┌──

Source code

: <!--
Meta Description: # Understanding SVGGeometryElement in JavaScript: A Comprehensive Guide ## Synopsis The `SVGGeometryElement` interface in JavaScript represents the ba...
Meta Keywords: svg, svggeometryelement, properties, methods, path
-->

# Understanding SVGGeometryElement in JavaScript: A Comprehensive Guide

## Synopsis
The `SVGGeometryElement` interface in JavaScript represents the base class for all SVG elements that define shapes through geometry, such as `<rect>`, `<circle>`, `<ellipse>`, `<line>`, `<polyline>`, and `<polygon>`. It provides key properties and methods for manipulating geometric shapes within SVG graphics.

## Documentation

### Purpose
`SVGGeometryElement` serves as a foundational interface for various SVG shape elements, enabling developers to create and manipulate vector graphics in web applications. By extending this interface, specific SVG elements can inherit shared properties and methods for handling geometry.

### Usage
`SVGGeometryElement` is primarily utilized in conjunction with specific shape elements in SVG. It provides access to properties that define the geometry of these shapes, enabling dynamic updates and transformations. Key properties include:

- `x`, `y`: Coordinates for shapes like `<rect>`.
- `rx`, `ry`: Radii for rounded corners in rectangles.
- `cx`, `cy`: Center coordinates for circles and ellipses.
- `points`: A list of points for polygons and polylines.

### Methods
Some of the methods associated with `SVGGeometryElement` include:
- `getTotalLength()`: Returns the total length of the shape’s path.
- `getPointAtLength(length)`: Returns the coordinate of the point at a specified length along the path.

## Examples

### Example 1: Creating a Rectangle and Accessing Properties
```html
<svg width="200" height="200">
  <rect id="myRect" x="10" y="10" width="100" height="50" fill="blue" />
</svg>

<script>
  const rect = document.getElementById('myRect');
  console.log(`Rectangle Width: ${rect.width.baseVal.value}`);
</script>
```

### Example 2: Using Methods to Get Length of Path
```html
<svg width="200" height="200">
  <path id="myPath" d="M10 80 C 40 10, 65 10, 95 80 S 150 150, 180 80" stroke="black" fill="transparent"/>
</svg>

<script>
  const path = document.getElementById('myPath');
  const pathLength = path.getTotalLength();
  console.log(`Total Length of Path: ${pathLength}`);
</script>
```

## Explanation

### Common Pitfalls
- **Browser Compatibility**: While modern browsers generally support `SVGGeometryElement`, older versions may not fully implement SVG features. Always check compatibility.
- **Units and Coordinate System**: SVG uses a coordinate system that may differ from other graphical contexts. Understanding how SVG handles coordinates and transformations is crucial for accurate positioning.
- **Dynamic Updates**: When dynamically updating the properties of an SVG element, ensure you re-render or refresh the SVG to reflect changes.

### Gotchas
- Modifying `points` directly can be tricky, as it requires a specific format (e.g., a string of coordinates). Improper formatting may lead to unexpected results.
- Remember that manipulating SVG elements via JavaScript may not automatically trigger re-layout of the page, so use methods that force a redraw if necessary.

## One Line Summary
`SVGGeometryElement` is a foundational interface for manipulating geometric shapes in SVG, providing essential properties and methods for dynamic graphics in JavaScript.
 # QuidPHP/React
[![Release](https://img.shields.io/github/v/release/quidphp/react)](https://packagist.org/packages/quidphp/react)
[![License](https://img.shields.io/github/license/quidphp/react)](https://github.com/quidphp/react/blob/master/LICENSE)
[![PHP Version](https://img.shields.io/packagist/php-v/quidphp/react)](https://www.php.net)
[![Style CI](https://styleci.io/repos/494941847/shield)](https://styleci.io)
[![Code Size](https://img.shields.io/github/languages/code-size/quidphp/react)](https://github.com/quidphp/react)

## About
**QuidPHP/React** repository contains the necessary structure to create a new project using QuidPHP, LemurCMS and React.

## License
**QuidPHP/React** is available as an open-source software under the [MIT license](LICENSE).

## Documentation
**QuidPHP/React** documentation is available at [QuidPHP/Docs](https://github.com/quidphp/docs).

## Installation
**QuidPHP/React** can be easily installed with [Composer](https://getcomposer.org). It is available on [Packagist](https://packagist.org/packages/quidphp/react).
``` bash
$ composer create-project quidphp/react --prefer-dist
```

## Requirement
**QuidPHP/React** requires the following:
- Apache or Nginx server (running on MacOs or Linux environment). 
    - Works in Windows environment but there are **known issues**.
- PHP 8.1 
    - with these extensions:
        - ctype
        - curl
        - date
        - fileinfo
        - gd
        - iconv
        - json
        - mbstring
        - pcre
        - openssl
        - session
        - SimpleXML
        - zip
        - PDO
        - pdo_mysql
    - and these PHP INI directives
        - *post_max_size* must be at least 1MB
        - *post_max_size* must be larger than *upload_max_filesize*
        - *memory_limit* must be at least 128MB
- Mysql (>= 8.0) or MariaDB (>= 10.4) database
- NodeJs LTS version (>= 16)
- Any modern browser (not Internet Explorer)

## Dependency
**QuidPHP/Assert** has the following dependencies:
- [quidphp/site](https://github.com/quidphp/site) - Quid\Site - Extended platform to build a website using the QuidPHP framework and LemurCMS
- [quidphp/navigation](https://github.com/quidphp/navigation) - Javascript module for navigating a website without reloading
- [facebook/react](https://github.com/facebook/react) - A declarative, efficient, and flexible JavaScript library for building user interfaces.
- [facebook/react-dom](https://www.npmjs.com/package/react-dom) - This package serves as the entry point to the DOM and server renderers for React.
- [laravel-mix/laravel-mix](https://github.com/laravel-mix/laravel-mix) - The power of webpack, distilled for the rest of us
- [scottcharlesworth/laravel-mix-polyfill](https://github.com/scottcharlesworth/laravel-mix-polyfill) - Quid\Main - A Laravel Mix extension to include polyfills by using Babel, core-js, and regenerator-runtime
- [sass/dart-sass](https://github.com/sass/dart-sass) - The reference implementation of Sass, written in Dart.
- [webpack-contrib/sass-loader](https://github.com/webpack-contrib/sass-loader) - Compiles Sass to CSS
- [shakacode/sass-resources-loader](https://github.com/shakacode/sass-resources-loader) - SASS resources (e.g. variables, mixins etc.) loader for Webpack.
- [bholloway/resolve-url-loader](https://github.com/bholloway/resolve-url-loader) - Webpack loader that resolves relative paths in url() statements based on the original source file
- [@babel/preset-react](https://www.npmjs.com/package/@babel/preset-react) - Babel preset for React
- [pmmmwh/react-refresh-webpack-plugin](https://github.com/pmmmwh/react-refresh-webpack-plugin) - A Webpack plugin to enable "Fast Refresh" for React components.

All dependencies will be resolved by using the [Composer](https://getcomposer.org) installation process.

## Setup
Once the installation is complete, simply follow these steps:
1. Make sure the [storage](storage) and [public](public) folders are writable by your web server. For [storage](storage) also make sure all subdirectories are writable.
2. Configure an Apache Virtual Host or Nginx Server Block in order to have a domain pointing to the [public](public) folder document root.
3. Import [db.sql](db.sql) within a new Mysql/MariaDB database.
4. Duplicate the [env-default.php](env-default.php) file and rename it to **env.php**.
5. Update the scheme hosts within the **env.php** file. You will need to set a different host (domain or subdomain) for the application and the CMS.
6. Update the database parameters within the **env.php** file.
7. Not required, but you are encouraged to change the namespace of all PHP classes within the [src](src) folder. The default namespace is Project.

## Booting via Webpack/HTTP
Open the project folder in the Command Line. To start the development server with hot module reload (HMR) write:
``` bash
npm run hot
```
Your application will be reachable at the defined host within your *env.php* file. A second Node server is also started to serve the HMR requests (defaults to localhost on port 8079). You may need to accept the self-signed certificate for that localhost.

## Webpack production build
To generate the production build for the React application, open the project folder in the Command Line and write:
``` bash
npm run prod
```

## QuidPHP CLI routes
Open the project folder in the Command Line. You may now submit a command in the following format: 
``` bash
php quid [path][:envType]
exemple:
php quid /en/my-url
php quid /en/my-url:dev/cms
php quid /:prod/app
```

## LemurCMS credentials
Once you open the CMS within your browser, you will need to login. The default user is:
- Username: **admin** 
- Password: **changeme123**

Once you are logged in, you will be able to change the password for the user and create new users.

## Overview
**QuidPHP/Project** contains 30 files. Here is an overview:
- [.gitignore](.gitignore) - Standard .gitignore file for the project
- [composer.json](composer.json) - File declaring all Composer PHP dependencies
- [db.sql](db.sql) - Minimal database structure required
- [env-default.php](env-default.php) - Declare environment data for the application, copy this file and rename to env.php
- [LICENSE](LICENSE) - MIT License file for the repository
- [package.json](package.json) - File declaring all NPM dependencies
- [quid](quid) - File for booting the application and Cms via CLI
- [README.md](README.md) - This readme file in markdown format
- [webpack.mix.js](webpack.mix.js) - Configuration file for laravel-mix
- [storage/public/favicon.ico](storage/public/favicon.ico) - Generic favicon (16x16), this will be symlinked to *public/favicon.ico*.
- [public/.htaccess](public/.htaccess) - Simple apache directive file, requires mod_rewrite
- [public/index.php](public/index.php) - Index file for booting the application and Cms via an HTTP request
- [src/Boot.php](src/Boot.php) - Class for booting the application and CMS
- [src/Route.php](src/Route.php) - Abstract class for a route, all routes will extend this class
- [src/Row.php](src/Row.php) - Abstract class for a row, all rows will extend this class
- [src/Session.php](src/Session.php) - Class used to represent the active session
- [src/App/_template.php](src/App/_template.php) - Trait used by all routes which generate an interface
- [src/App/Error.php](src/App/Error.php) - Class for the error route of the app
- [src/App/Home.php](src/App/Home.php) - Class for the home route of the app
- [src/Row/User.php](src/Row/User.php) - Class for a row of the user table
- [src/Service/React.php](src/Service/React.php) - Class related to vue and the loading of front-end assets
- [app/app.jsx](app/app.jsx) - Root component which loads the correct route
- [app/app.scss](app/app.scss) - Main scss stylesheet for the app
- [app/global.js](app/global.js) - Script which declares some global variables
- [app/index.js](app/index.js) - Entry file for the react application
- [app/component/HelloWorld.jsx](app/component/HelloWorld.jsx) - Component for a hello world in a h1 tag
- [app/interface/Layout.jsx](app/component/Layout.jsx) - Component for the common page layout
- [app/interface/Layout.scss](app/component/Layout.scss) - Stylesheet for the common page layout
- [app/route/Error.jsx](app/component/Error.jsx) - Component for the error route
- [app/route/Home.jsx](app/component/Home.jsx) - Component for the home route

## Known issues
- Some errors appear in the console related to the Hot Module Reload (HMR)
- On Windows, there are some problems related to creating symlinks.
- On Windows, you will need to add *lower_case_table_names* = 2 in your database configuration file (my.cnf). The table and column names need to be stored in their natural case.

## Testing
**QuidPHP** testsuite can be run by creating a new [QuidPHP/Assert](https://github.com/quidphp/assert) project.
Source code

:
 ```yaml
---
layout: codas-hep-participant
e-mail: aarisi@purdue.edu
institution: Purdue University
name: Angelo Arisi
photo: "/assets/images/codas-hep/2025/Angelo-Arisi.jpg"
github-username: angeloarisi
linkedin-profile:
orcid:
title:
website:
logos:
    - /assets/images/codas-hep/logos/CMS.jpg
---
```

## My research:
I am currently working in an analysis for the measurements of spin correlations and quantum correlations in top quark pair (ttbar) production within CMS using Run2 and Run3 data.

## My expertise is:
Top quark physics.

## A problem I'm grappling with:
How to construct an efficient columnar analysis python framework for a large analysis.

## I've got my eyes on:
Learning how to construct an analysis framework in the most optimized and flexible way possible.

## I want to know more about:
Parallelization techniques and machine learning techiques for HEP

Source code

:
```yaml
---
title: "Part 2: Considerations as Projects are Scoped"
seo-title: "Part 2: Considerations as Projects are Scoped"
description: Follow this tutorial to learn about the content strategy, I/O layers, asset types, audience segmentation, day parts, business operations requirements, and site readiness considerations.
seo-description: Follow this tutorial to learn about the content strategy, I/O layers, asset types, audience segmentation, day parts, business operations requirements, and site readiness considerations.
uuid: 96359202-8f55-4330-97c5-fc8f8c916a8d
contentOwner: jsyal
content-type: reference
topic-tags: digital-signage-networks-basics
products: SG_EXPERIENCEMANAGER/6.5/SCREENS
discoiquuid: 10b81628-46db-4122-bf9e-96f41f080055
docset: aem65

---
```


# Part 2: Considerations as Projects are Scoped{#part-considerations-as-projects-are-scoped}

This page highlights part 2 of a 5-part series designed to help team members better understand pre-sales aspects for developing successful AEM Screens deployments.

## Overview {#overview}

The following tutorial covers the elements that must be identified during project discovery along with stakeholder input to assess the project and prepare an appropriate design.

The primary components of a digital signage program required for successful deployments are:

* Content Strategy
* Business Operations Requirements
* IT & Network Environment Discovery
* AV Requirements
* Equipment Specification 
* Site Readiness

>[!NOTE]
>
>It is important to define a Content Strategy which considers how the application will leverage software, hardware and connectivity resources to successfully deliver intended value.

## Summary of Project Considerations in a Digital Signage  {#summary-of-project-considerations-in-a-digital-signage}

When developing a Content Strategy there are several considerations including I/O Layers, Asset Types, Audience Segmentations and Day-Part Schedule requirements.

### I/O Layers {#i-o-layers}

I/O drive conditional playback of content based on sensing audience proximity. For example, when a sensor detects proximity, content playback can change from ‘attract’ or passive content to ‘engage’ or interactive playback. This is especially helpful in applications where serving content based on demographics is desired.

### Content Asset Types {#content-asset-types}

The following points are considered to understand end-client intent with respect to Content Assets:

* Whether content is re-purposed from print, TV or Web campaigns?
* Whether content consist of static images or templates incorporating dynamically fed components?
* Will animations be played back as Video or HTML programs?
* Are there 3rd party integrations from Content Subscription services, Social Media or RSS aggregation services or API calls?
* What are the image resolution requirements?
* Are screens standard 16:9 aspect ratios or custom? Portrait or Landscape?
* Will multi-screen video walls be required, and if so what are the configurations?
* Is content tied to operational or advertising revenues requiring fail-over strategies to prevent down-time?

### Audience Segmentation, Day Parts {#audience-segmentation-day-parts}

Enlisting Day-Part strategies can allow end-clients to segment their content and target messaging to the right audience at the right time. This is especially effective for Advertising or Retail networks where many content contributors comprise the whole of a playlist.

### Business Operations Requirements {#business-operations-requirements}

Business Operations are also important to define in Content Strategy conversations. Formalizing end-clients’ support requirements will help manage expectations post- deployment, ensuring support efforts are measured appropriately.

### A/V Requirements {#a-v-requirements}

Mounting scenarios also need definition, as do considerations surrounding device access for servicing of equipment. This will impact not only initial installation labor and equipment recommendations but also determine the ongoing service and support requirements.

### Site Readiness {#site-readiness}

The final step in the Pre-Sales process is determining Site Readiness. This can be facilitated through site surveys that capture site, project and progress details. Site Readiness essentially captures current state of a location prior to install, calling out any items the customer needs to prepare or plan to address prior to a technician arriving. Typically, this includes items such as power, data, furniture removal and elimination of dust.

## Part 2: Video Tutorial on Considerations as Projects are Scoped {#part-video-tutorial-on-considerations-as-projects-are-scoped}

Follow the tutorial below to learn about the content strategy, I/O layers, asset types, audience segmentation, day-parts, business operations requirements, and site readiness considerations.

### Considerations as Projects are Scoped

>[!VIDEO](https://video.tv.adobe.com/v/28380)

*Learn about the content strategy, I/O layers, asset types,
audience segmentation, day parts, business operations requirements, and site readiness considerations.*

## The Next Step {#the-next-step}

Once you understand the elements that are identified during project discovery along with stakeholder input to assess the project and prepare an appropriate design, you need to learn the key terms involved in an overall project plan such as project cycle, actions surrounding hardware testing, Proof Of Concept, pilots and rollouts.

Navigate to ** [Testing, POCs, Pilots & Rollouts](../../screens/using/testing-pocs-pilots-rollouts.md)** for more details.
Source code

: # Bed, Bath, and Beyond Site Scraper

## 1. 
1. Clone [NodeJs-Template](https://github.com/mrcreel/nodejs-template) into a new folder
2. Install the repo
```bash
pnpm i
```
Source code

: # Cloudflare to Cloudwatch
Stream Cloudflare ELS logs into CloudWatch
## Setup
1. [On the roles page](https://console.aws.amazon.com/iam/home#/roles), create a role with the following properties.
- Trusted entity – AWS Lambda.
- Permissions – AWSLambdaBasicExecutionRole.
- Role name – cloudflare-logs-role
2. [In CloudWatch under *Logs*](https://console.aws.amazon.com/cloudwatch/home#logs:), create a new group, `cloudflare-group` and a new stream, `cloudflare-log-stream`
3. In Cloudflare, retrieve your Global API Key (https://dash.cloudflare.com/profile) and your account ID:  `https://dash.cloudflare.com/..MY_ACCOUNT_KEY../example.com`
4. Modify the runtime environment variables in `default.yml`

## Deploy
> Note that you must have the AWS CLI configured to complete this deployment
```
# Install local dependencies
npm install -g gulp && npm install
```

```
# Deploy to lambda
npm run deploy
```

└──

What to work on – Scan the records above for the word "variables". Copy each line that has it.

Answer to the problem –
- [shakacode/sass-resources-loader](https://github.com/shakacode/sass-resources-loader) - SASS resources (e.g. variables, mixins etc.) loader for Webpack.
- [app/global.js](app/global.js) - Script which declares some global variables
4. Modify the runtime environment variables in `default.yml`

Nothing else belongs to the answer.